→ ASSIGNED TASK
Starting at the first line of the listing below, repeat each line exactly until the line containing "## Hierarchy", which you include. Leave out pictures.

→ ENTRIES SHOWN
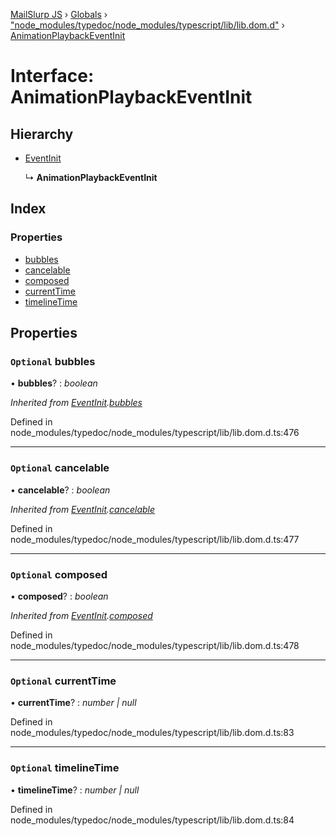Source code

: [MailSlurp JS](../README.md) › [Globals](../globals.md) › ["node_modules/typedoc/node_modules/typescript/lib/lib.dom.d"](../modules/_node_modules_typedoc_node_modules_typescript_lib_lib_dom_d_.md) › [AnimationPlaybackEventInit](_node_modules_typedoc_node_modules_typescript_lib_lib_dom_d_.animationplaybackeventinit.md)

# Interface: AnimationPlaybackEventInit

## Hierarchy

* [EventInit](_node_modules_typedoc_node_modules_typescript_lib_lib_dom_d_.eventinit.md)

  ↳ **AnimationPlaybackEventInit**

## Index

### Properties

* [bubbles](_node_modules_typedoc_node_modules_typescript_lib_lib_dom_d_.animationplaybackeventinit.md#optional-bubbles)
* [cancelable](_node_modules_typedoc_node_modules_typescript_lib_lib_dom_d_.animationplaybackeventinit.md#optional-cancelable)
* [composed](_node_modules_typedoc_node_modules_typescript_lib_lib_dom_d_.animationplaybackeventinit.md#optional-composed)
* [currentTime](_node_modules_typedoc_node_modules_typescript_lib_lib_dom_d_.animationplaybackeventinit.md#optional-currenttime)
* [timelineTime](_node_modules_typedoc_node_modules_typescript_lib_lib_dom_d_.animationplaybackeventinit.md#optional-timelinetime)

## Properties

### `Optional` bubbles

• **bubbles**? : *boolean*

*Inherited from [EventInit](_node_modules_typedoc_node_modules_typescript_lib_lib_dom_d_.eventinit.md).[bubbles](_node_modules_typedoc_node_modules_typescript_lib_lib_dom_d_.eventinit.md#optional-bubbles)*

Defined in node_modules/typedoc/node_modules/typescript/lib/lib.dom.d.ts:476

___

### `Optional` cancelable

• **cancelable**? : *boolean*

*Inherited from [EventInit](_node_modules_typedoc_node_modules_typescript_lib_lib_dom_d_.eventinit.md).[cancelable](_node_modules_typedoc_node_modules_typescript_lib_lib_dom_d_.eventinit.md#optional-cancelable)*

Defined in node_modules/typedoc/node_modules/typescript/lib/lib.dom.d.ts:477

___

### `Optional` composed

• **composed**? : *boolean*

*Inherited from [EventInit](_node_modules_typedoc_node_modules_typescript_lib_lib_dom_d_.eventinit.md).[composed](_node_modules_typedoc_node_modules_typescript_lib_lib_dom_d_.eventinit.md#optional-composed)*

Defined in node_modules/typedoc/node_modules/typescript/lib/lib.dom.d.ts:478

___

### `Optional` currentTime

• **currentTime**? : *number | null*

Defined in node_modules/typedoc/node_modules/typescript/lib/lib.dom.d.ts:83

___

### `Optional` timelineTime

• **timelineTime**? : *number | null*

Defined in node_modules/typedoc/node_modules/typescript/lib/lib.dom.d.ts:84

→ TASK SOLUTION
Source code

: [MailSlurp JS](../README.md) › [Globals](../globals.md) › ["node_modules/typedoc/node_modules/typescript/lib/lib.dom.d"](../modules/_node_modules_typedoc_node_modules_typescript_lib_lib_dom_d_.md) › [AnimationPlaybackEventInit](_node_modules_typedoc_node_modules_typescript_lib_lib_dom_d_.animationplaybackeventinit.md)

# Interface: AnimationPlaybackEventInit

## Hierarchy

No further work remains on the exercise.